WHAT THIS TASK INVOLVES:
Because the images are not wanted, restate every line below word for word without them.

*** Opening AVAILABLE RECORDS ***

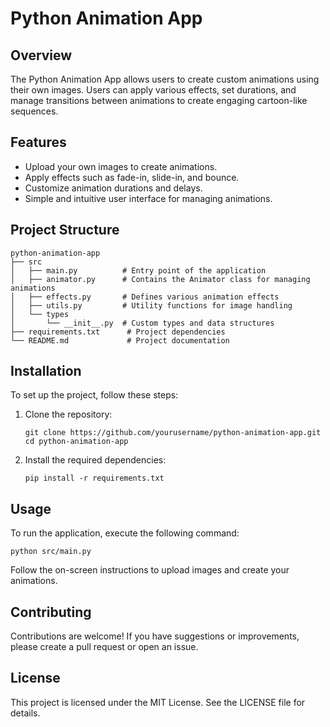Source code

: # Python Animation App

## Overview
The Python Animation App allows users to create custom animations using their own images. Users can apply various effects, set durations, and manage transitions between animations to create engaging cartoon-like sequences.

## Features
- Upload your own images to create animations.
- Apply effects such as fade-in, slide-in, and bounce.
- Customize animation durations and delays.
- Simple and intuitive user interface for managing animations.

## Project Structure
```
python-animation-app
├── src
│   ├── main.py          # Entry point of the application
│   ├── animator.py      # Contains the Animator class for managing animations
│   ├── effects.py       # Defines various animation effects
│   ├── utils.py         # Utility functions for image handling
│   └── types
│       └── __init__.py  # Custom types and data structures
├── requirements.txt      # Project dependencies
└── README.md             # Project documentation
```

## Installation
To set up the project, follow these steps:

1. Clone the repository:
   ```
   git clone https://github.com/yourusername/python-animation-app.git
   cd python-animation-app
   ```

2. Install the required dependencies:
   ```
   pip install -r requirements.txt
   ```

## Usage
To run the application, execute the following command:
```
python src/main.py
```

Follow the on-screen instructions to upload images and create your animations.

## Contributing
Contributions are welcome! If you have suggestions or improvements, please create a pull request or open an issue.

## License
This project is licensed under the MIT License. See the LICENSE file for details.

*** Closing AVAILABLE RECORDS ***

SOLUTION TO THE EXERCISE:
Source code

: # Python Animation App

## Overview
The Python Animation App allows users to create custom animations using their own images. Users can apply various effects, set durations, and manage transitions between animations to create engaging cartoon-like sequences.

## Features
- Upload your own images to create animations.
- Apply effects such as fade-in, slide-in, and bounce.
- Customize animation durations and delays.
- Simple and intuitive user interface for managing animations.

## Project Structure
```
python-animation-app
├── src
│   ├── main.py          # Entry point of the application
│   ├── animator.py      # Contains the Animator class for managing animations
│   ├── effects.py       # Defines various animation effects
│   ├── utils.py         # Utility functions for image handling
│   └── types
│       └── __init__.py  # Custom types and data structures
├── requirements.txt      # Project dependencies
└── README.md             # Project documentation
```

## Installation
To set up the project, follow these steps:

1. Clone the repository:
   ```
   git clone https://github.com/yourusername/python-animation-app.git
   cd python-animation-app
   ```

2. Install the required dependencies:
   ```
   pip install -r requirements.txt
   ```

## Usage
To run the application, execute the following command:
```
python src/main.py
```

Follow the on-screen instructions to upload images and create your animations.

## Contributing
Contributions are welcome! If you have suggestions or improvements, please create a pull request or open an issue.

## License
This project is licensed under the MIT License. See the LICENSE file for details.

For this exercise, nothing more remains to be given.